Our Hadoop use is also evolving: initially it was primarily used as an analysis tool to help us better understand the Twitter ecosystem, and that’s not going to change. But it’s increasingly used to build parts of products you use on the site every day such as People Search, the data for which is built with Hadoop. There are many more products like this in development.
Q: How do you support Hadoop?
We are fortunate to have a team of folks with significant Hadoop experience, and many others across the company eager to dive in and learn more. We use Puppet at Twitter to distribute configuration to all nodes, we use Cloudera’s Hadoop RPMs to maintain this configuration, and we use Ganglia and Nagios to monitor and alert on issues.
Q: What benefits do you see from Hadoop?
The Twitter ecosystem is growing at fantastic rates, and there is a corresponding growth in the size of our dataset. Hadoop has been instrumental in helping us analyze and understand that data for a few reasons. Its horizontal scalability has meant that as our dataset has grown, we have been able to simply add new nodes to our cluster. The fact that Hadoop takes care of scaling this way has meant that we can concentrate on the hard parts of the analysis, rather than having to update our code every time our data set grows by an order of magnitude.
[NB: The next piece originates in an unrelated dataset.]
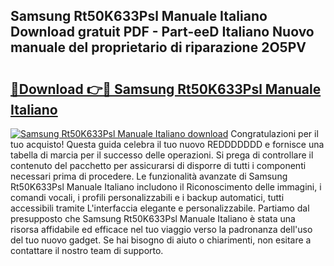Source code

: ## Samsung Rt50K633Psl Manuale Italiano Download gratuit PDF - Part-eeD Italiano Nuovo manuale del proprietario di riparazione 2O5PV

# <h2><a href="http://dfbny79.blite.top/?on=Samsung+Rt50K633Psl+Manuale+Italiano">🔗Download 👉🔴 Samsung Rt50K633Psl Manuale Italiano</a></h2>

[![Samsung Rt50K633Psl Manuale Italiano download](https://i.imgur.com/lujVjoI.png)](http://dfbny79.blite.top/?on=Samsung+Rt50K633Psl+Manuale+Italiano)
Congratulazioni per il tuo acquisto! Questa guida celebra il tuo nuovo REDDDDDDD e fornisce una tabella di marcia per il successo delle operazioni. Si prega di controllare il contenuto del pacchetto per assicurarsi di disporre di tutti i componenti necessari prima di procedere. Le funzionalità avanzate di Samsung Rt50K633Psl Manuale Italiano includono il Riconoscimento delle immagini, i comandi vocali, i profili personalizzabili e i backup automatici, tutti accessibili tramite L'interfaccia elegante e personalizzabile. Partiamo dal presupposto che Samsung Rt50K633Psl Manuale Italiano è stata una risorsa affidabile ed efficace nel tuo viaggio verso la padronanza dell'uso del tuo nuovo gadget. Se hai bisogno di aiuto o chiarimenti, non esitare a contattare il nostro team di supporto.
Additionally, Hadoop’s flexibility in analyzing semi-structured data has been important to us again and again. As our team grows, more people and teams are writing data into Hadoop, and we see fast evolution in the type and amount of data logged. Many storage systems would have choked innovation by requiring teams to wait for a schema update. Hadoop works well with rapidly evolving data, and we think projects like Howl will only make this easier.
Q: What did you use before Hadoop?
Hadoop has quickly become an essential part of our data storage, analytics, product development, and research efforts. Prior to Hadoop, we had a MySQL-based data warehouse and ETL system, like many companies start with. It worked for a while, but over time the daily job began taking 16, 18, 20 hours. That’s never been an issue since we switched to Hadoop because it allows us to scale our cluster horizontally as Twitter usage grows. It would probably take 2 weeks to run a day’s worth of numbers today if we had to go back to our old system.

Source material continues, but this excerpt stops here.